Return, from the data that follows, each line that holds the word "Frederikam".
+-------+
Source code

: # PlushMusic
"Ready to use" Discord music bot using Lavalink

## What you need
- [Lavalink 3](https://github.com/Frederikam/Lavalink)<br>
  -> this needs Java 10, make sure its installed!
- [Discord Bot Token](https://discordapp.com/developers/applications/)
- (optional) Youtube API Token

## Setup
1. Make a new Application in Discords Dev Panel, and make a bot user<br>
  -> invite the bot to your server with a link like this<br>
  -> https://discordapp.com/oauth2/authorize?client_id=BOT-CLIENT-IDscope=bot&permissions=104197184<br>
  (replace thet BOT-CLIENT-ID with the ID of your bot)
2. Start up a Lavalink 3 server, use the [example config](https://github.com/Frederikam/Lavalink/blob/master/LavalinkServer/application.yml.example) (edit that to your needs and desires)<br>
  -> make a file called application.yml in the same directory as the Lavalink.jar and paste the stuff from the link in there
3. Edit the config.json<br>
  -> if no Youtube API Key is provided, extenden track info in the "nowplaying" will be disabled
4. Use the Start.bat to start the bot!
+-------+
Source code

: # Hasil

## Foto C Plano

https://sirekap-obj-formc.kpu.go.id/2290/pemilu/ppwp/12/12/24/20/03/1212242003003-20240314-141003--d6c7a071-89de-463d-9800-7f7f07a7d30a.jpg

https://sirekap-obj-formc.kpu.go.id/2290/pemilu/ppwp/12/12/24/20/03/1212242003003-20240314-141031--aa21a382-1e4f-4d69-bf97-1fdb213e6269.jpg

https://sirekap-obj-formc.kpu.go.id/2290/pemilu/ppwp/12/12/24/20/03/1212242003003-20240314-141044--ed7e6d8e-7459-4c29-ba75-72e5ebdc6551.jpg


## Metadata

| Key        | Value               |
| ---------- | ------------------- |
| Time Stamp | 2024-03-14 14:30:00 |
+-------+
■ Response
- [Lavalink 3](https://github.com/Frederikam/Lavalink)<br>
2. Start up a Lavalink 3 server, use the [example config](https://github.com/Frederikam/Lavalink/blob/master/LavalinkServer/application.yml.example) (edit that to your needs and desires)<br>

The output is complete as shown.